[Data items]
-*-*-
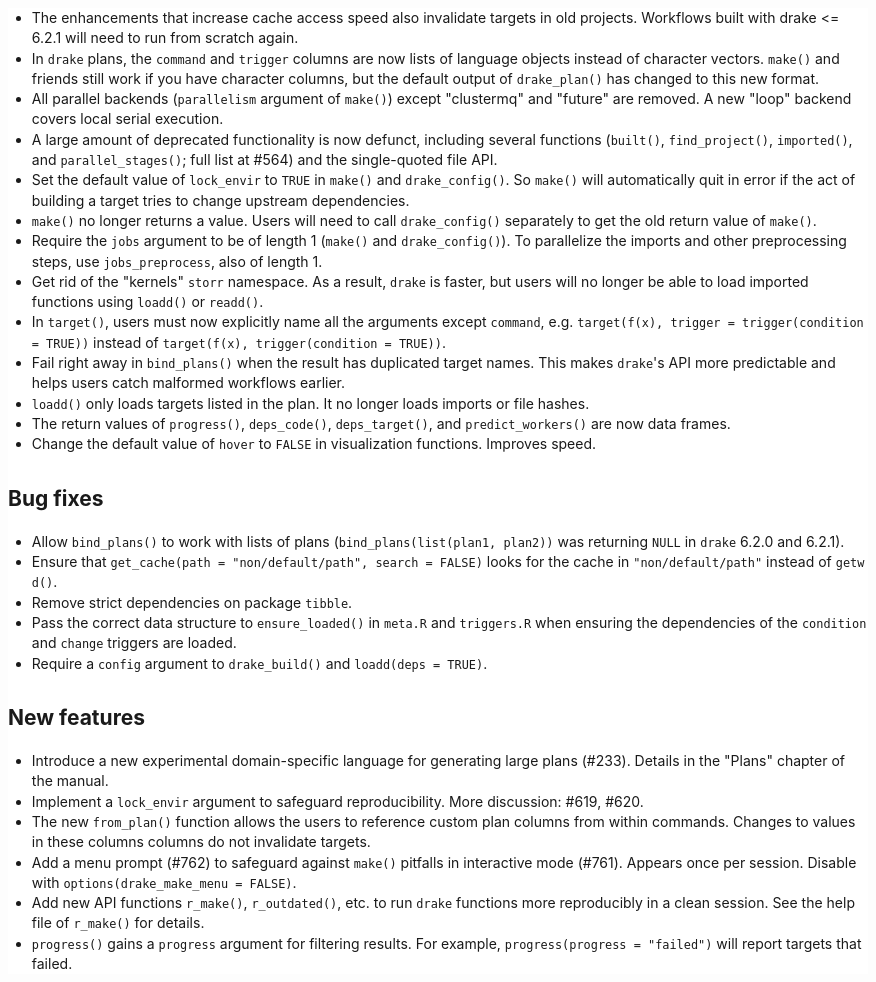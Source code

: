 - The enhancements that increase cache access speed also invalidate targets in old projects. Workflows built with drake <= 6.2.1 will need to run from scratch again.
- In `drake` plans, the `command` and `trigger` columns are now lists of language objects instead of character vectors. `make()` and friends still work if you have character columns, but the default output of `drake_plan()` has changed to this new format.
- All parallel backends (`parallelism` argument of `make()`) except "clustermq" and "future" are removed. A new "loop" backend covers local serial execution.
- A large amount of deprecated functionality is now defunct, including several functions (`built()`, `find_project()`, `imported()`, and `parallel_stages()`; full list at #564) and the single-quoted file API.
- Set the default value of `lock_envir` to `TRUE` in `make()` and `drake_config()`. So `make()` will automatically quit in error if the act of building a target tries to change upstream dependencies.
- `make()` no longer returns a value. Users will need to call `drake_config()` separately to get the old return value of `make()`.
- Require the `jobs` argument to be of length 1 (`make()` and `drake_config()`). To parallelize the imports and other preprocessing steps, use `jobs_preprocess`, also of length 1.
- Get rid of the "kernels" `storr` namespace. As a result, `drake` is faster, but users will no longer be able to load imported functions using `loadd()` or `readd()`.
- In `target()`, users must now explicitly name all the arguments except `command`, e.g. `target(f(x), trigger = trigger(condition = TRUE))` instead of `target(f(x), trigger(condition = TRUE))`.
- Fail right away in `bind_plans()` when the result has duplicated target names. This makes `drake`'s API more predictable and helps users catch malformed workflows earlier.
- `loadd()` only loads targets listed in the plan. It no longer loads imports or file hashes.
- The return values of `progress()`, `deps_code()`, `deps_target()`, and `predict_workers()` are now data frames.
- Change the default value of `hover` to `FALSE` in visualization functions. Improves speed.

## Bug fixes

- Allow `bind_plans()` to work with lists of plans (`bind_plans(list(plan1, plan2))` was returning `NULL` in `drake` 6.2.0 and 6.2.1).
- Ensure that `get_cache(path = "non/default/path", search = FALSE)` looks for the cache in `"non/default/path"` instead of `getwd()`.
- Remove strict dependencies on package `tibble`.
- Pass the correct data structure to `ensure_loaded()` in `meta.R` and `triggers.R` when ensuring the dependencies of the `condition` and `change` triggers are loaded.
- Require a `config` argument to `drake_build()` and `loadd(deps = TRUE)`.

## New features

- Introduce a new experimental domain-specific language for generating large plans (#233). Details in the "Plans" chapter of the manual.
- Implement a `lock_envir` argument to safeguard reproducibility. More discussion: #619, #620.
- The new `from_plan()` function allows the users to reference custom plan columns from within commands. Changes to values in these columns columns do not invalidate targets.
- Add a menu prompt (#762) to safeguard against `make()` pitfalls in interactive mode (#761). Appears once per session. Disable with `options(drake_make_menu = FALSE)`.
- Add new API functions `r_make()`, `r_outdated()`, etc. to run `drake` functions more reproducibly in a clean session. See the help file of `r_make()` for details.
- `progress()` gains a `progress` argument for filtering results. For example, `progress(progress = "failed")` will report targets that failed.
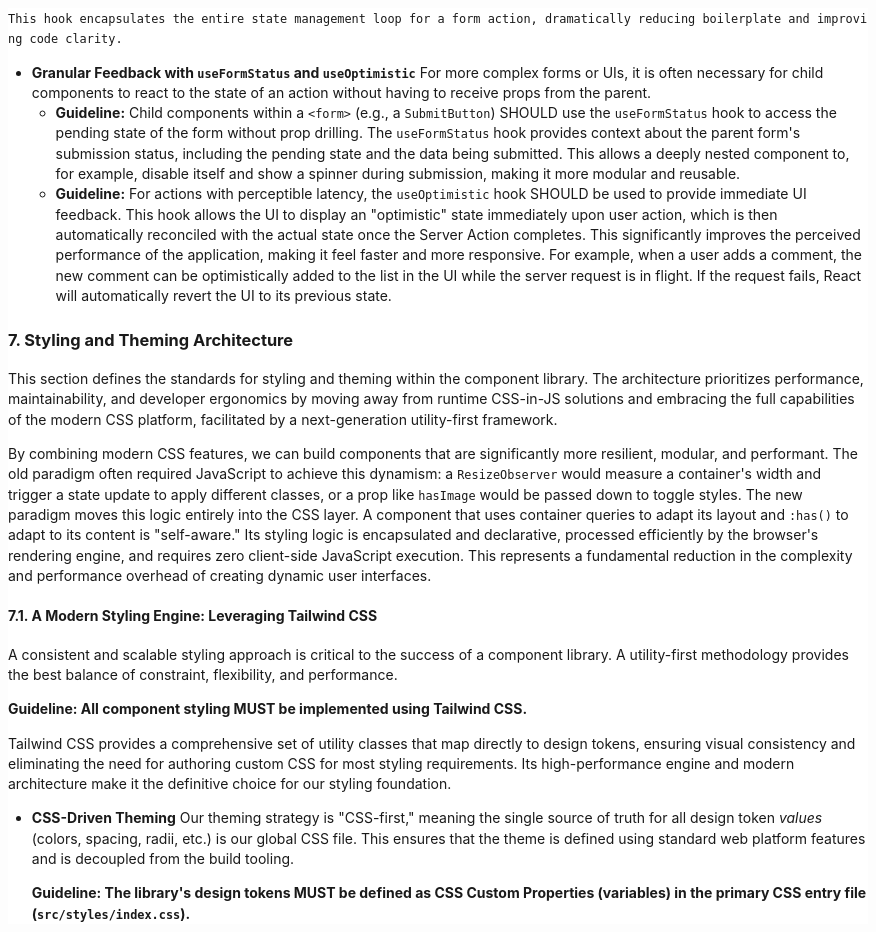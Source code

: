     This hook encapsulates the entire state management loop for a form action, dramatically reducing boilerplate and improving code clarity.

*   **Granular Feedback with `useFormStatus` and `useOptimistic`**
    For more complex forms or UIs, it is often necessary for child components to react to the state of an action without having to receive props from the parent.
    *   **Guideline:** Child components within a `<form>` (e.g., a `SubmitButton`) SHOULD use the `useFormStatus` hook to access the pending state of the form without prop drilling. The `useFormStatus` hook provides context about the parent form's submission status, including the pending state and the data being submitted. This allows a deeply nested component to, for example, disable itself and show a spinner during submission, making it more modular and reusable.
    *   **Guideline:** For actions with perceptible latency, the `useOptimistic` hook SHOULD be used to provide immediate UI feedback. This hook allows the UI to display an "optimistic" state immediately upon user action, which is then automatically reconciled with the actual state once the Server Action completes. This significantly improves the perceived performance of the application, making it feel faster and more responsive. For example, when a user adds a comment, the new comment can be optimistically added to the list in the UI while the server request is in flight. If the request fails, React will automatically revert the UI to its previous state.

### 7. Styling and Theming Architecture

This section defines the standards for styling and theming within the component library. The architecture prioritizes performance, maintainability, and developer ergonomics by moving away from runtime CSS-in-JS solutions and embracing the full capabilities of the modern CSS platform, facilitated by a next-generation utility-first framework.

By combining modern CSS features, we can build components that are significantly more resilient, modular, and performant. The old paradigm often required JavaScript to achieve this dynamism: a `ResizeObserver` would measure a container's width and trigger a state update to apply different classes, or a prop like `hasImage` would be passed down to toggle styles. The new paradigm moves this logic entirely into the CSS layer. A component that uses container queries to adapt its layout and `:has()` to adapt to its content is "self-aware." Its styling logic is encapsulated and declarative, processed efficiently by the browser's rendering engine, and requires zero client-side JavaScript execution. This represents a fundamental reduction in the complexity and performance overhead of creating dynamic user interfaces.

#### 7.1. A Modern Styling Engine: Leveraging Tailwind CSS

A consistent and scalable styling approach is critical to the success of a component library. A utility-first methodology provides the best balance of constraint, flexibility, and performance.

**Guideline: All component styling MUST be implemented using Tailwind CSS.**

Tailwind CSS provides a comprehensive set of utility classes that map directly to design tokens, ensuring visual consistency and eliminating the need for authoring custom CSS for most styling requirements. Its high-performance engine and modern architecture make it the definitive choice for our styling foundation.

*   **CSS-Driven Theming**
    Our theming strategy is "CSS-first," meaning the single source of truth for all design token *values* (colors, spacing, radii, etc.) is our global CSS file. This ensures that the theme is defined using standard web platform features and is decoupled from the build tooling.

    **Guideline: The library's design tokens MUST be defined as CSS Custom Properties (variables) in the primary CSS entry file (`src/styles/index.css`).**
-*-*-
WHAT THE EXERCISE ASKS: Write out every line above again exactly, with the pictures left out.

COMPLETED TASK:
Source code

: - The enhancements that increase cache access speed also invalidate targets in old projects. Workflows built with drake <= 6.2.1 will need to run from scratch again.
- In `drake` plans, the `command` and `trigger` columns are now lists of language objects instead of character vectors. `make()` and friends still work if you have character columns, but the default output of `drake_plan()` has changed to this new format.
- All parallel backends (`parallelism` argument of `make()`) except "clustermq" and "future" are removed. A new "loop" backend covers local serial execution.
- A large amount of deprecated functionality is now defunct, including several functions (`built()`, `find_project()`, `imported()`, and `parallel_stages()`; full list at #564) and the single-quoted file API.
- Set the default value of `lock_envir` to `TRUE` in `make()` and `drake_config()`. So `make()` will automatically quit in error if the act of building a target tries to change upstream dependencies.
- `make()` no longer returns a value. Users will need to call `drake_config()` separately to get the old return value of `make()`.
- Require the `jobs` argument to be of length 1 (`make()` and `drake_config()`). To parallelize the imports and other preprocessing steps, use `jobs_preprocess`, also of length 1.
- Get rid of the "kernels" `storr` namespace. As a result, `drake` is faster, but users will no longer be able to load imported functions using `loadd()` or `readd()`.
- In `target()`, users must now explicitly name all the arguments except `command`, e.g. `target(f(x), trigger = trigger(condition = TRUE))` instead of `target(f(x), trigger(condition = TRUE))`.
- Fail right away in `bind_plans()` when the result has duplicated target names. This makes `drake`'s API more predictable and helps users catch malformed workflows earlier.
- `loadd()` only loads targets listed in the plan. It no longer loads imports or file hashes.
- The return values of `progress()`, `deps_code()`, `deps_target()`, and `predict_workers()` are now data frames.
- Change the default value of `hover` to `FALSE` in visualization functions. Improves speed.

## Bug fixes

- Allow `bind_plans()` to work with lists of plans (`bind_plans(list(plan1, plan2))` was returning `NULL` in `drake` 6.2.0 and 6.2.1).
- Ensure that `get_cache(path = "non/default/path", search = FALSE)` looks for the cache in `"non/default/path"` instead of `getwd()`.
- Remove strict dependencies on package `tibble`.
- Pass the correct data structure to `ensure_loaded()` in `meta.R` and `triggers.R` when ensuring the dependencies of the `condition` and `change` triggers are loaded.
- Require a `config` argument to `drake_build()` and `loadd(deps = TRUE)`.

## New features

- Introduce a new experimental domain-specific language for generating large plans (#233). Details in the "Plans" chapter of the manual.
- Implement a `lock_envir` argument to safeguard reproducibility. More discussion: #619, #620.
- The new `from_plan()` function allows the users to reference custom plan columns from within commands. Changes to values in these columns columns do not invalidate targets.
- Add a menu prompt (#762) to safeguard against `make()` pitfalls in interactive mode (#761). Appears once per session. Disable with `options(drake_make_menu = FALSE)`.
- Add new API functions `r_make()`, `r_outdated()`, etc. to run `drake` functions more reproducibly in a clean session. See the help file of `r_make()` for details.
- `progress()` gains a `progress` argument for filtering results. For example, `progress(progress = "failed")` will report targets that failed.
Source code

:     This hook encapsulates the entire state management loop for a form action, dramatically reducing boilerplate and improving code clarity.

*   **Granular Feedback with `useFormStatus` and `useOptimistic`**
    For more complex forms or UIs, it is often necessary for child components to react to the state of an action without having to receive props from the parent.
    *   **Guideline:** Child components within a `<form>` (e.g., a `SubmitButton`) SHOULD use the `useFormStatus` hook to access the pending state of the form without prop drilling. The `useFormStatus` hook provides context about the parent form's submission status, including the pending state and the data being submitted. This allows a deeply nested component to, for example, disable itself and show a spinner during submission, making it more modular and reusable.
    *   **Guideline:** For actions with perceptible latency, the `useOptimistic` hook SHOULD be used to provide immediate UI feedback. This hook allows the UI to display an "optimistic" state immediately upon user action, which is then automatically reconciled with the actual state once the Server Action completes. This significantly improves the perceived performance of the application, making it feel faster and more responsive. For example, when a user adds a comment, the new comment can be optimistically added to the list in the UI while the server request is in flight. If the request fails, React will automatically revert the UI to its previous state.

### 7. Styling and Theming Architecture

This section defines the standards for styling and theming within the component library. The architecture prioritizes performance, maintainability, and developer ergonomics by moving away from runtime CSS-in-JS solutions and embracing the full capabilities of the modern CSS platform, facilitated by a next-generation utility-first framework.

By combining modern CSS features, we can build components that are significantly more resilient, modular, and performant. The old paradigm often required JavaScript to achieve this dynamism: a `ResizeObserver` would measure a container's width and trigger a state update to apply different classes, or a prop like `hasImage` would be passed down to toggle styles. The new paradigm moves this logic entirely into the CSS layer. A component that uses container queries to adapt its layout and `:has()` to adapt to its content is "self-aware." Its styling logic is encapsulated and declarative, processed efficiently by the browser's rendering engine, and requires zero client-side JavaScript execution. This represents a fundamental reduction in the complexity and performance overhead of creating dynamic user interfaces.

#### 7.1. A Modern Styling Engine: Leveraging Tailwind CSS

A consistent and scalable styling approach is critical to the success of a component library. A utility-first methodology provides the best balance of constraint, flexibility, and performance.

**Guideline: All component styling MUST be implemented using Tailwind CSS.**

Tailwind CSS provides a comprehensive set of utility classes that map directly to design tokens, ensuring visual consistency and eliminating the need for authoring custom CSS for most styling requirements. Its high-performance engine and modern architecture make it the definitive choice for our styling foundation.

*   **CSS-Driven Theming**
    Our theming strategy is "CSS-first," meaning the single source of truth for all design token *values* (colors, spacing, radii, etc.) is our global CSS file. This ensures that the theme is defined using standard web platform features and is decoupled from the build tooling.

    **Guideline: The library's design tokens MUST be defined as CSS Custom Properties (variables) in the primary CSS entry file (`src/styles/index.css`).**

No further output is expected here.